The current law provides a complete defence for those using reasonable force in self-defence or the defence of their loved ones or property, and according to the Director of Public Prosecutions it works very well.
As I was about to say, we are ready and willing to engage with the Government on any proposals they have that might further improve the law. We want to see the system work as best it can for victims of crime and, of course, to see justice done in every case. However, concerns have been expressed by many outside this place, and these need answering. The Government need to assure the public that the change does not add confusion and explain exactly how it adds protection. The line between “disproportionate” and “grossly disproportionate” is still unclear.
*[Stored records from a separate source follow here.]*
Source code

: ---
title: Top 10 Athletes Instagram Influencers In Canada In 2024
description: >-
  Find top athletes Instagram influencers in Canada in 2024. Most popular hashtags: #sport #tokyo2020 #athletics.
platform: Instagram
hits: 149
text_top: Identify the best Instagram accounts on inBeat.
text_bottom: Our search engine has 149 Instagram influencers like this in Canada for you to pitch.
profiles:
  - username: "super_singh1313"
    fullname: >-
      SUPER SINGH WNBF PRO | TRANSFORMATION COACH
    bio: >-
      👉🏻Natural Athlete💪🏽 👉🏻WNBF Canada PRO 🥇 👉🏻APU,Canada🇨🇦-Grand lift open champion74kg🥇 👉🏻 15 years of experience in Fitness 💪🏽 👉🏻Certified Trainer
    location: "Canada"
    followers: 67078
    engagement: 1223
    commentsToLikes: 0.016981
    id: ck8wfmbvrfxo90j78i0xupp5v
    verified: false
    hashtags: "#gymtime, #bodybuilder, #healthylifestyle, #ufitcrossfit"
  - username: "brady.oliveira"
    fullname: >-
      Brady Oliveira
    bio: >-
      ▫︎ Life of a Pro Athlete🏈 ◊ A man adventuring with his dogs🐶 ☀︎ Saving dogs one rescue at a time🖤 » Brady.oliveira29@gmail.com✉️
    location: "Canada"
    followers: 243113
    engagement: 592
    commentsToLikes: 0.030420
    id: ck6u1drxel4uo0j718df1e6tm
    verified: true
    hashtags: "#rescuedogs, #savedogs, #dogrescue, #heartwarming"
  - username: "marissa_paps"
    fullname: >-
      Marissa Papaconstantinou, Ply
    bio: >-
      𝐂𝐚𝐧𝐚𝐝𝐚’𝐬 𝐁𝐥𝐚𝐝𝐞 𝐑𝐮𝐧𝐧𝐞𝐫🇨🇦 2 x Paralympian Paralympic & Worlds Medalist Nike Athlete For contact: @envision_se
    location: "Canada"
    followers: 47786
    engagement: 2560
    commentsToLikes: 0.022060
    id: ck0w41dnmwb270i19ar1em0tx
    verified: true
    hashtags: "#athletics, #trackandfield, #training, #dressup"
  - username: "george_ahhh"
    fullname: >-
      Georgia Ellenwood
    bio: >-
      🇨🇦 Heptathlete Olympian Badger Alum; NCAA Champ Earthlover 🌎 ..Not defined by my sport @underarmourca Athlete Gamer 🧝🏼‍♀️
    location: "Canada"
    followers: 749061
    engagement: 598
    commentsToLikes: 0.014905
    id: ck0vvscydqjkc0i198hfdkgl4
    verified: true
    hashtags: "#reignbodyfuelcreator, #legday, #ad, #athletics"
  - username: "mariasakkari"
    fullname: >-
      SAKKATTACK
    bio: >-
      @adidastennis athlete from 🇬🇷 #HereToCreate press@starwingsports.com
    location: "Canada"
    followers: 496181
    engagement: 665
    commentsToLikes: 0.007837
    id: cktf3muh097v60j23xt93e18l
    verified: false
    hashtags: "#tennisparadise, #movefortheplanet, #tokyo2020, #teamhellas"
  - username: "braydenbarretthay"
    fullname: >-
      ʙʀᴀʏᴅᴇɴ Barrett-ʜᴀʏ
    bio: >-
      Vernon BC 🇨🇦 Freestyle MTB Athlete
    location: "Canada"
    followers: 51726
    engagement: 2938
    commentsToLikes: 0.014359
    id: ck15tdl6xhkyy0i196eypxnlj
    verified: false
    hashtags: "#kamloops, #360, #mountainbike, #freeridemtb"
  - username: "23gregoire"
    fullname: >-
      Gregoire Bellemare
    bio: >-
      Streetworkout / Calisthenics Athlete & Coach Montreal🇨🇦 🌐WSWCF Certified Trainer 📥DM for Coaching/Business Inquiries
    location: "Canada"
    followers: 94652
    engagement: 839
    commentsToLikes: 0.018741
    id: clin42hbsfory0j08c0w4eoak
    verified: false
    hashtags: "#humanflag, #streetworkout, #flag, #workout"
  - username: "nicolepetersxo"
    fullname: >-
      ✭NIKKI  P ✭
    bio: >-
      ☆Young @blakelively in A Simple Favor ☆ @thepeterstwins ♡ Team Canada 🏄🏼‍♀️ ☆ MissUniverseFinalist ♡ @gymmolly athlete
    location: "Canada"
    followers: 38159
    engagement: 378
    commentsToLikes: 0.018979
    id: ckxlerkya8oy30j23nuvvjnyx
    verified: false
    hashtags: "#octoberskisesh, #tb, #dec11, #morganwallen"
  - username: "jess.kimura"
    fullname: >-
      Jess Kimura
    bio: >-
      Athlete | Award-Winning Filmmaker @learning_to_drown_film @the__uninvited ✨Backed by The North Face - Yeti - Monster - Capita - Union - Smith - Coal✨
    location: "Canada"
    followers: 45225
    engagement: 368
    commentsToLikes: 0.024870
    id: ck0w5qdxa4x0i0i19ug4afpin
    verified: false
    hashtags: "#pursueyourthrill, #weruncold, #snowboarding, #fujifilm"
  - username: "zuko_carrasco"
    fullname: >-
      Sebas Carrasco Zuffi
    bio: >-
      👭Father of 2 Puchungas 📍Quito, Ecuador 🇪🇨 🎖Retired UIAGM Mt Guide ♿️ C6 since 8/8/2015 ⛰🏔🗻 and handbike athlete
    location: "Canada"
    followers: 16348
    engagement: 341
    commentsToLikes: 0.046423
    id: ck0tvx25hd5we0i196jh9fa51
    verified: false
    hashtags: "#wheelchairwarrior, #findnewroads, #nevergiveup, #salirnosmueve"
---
While we are talking about how people protect themselves during a burglary, we should be just as keen to discuss how we punish a burglary or prevent it in the first place. My right hon. Friend the Member for Tooting (Sadiq Khan) has uncovered disturbing statistics about some of the sentences being handed to burglars with strings of previous convictions. The Government are introducing a number of measures in the Bill on community sentencing and the use of measures such as tagging. We need to ensure that they are used appropriately. When the Bill was introduced in the other place, it included, at the end of part 2, a rather vague clause that promised the Secretary of State for Justice scope to do what he pleased in the area of community sentencing. It is therefore welcome that, after a wait, we find that what pleases the Secretary of State has been laid out in schedule 15 for debate in this House. We welcome the inclusion of proposals permitting the extended and earlier use of restorative justice. Restorative justice is an effective tool that can do a lot to improve the experience of our justice system and what it offers victims of crime. There are questions that need to be answered on the details, however. How, where, by whom and how uniformly will restorative justice be provided?
There is much that we agree on. In his foreword to the long anticipated response to the Government’s consultation on community sentences, the Secretary of State states that, in order to be both “credible and effective”, community sentences need to strike a balance between punishing an offender for their wrongdoing and rehabilitating them to prevent a repeat offence. He also rightly notes that the public reserve some concerns about community sentences. The ambition of improving public safety and public confidence is strongly welcomed and shared across this House. In order to be “credible and effective”, however, the Secretary of State needs to get this right. The Government say they want all community sentences to include a punitive element, unless there are exceptional circumstances. We support the premise, but two questions arise: what counts as a “punitive element”, and what counts as “exceptional circumstances”? Until we hear the answers to those questions, we will not know whether there is anything new in the Government’s plan or whether the change is nothing more than window dressing.
On the extended use of tagging, we do not want this used inappropriately as a cheap alternative to prison for those who should be behind bars. If the public are to find such sentences credible, they need to be certain that they will be used with great discretion and only when wholly appropriate. I note that in 2011, eight adults convicted of rape and hundreds convicted of serious violent offences were given community sentences. It is also timely to mention the point that the public need to have faith that those supervised in the community rather than in prison are being expertly and safely supervised. This is an area where—amidst cancelled pilots and detail-light plans for managing offenders’ risk—we find some cause for concern. We look forward to exploring that further in Committee. In particular, I look forward to examining in more depth the Government’s intentions on provision in the community for female offenders. The Opposition also strongly support the provisions in schedule 13 that seek to facilitate greater diversity in judicial appointments.
There is much that we agree with in the Bill and we will not vote against it on Second Reading.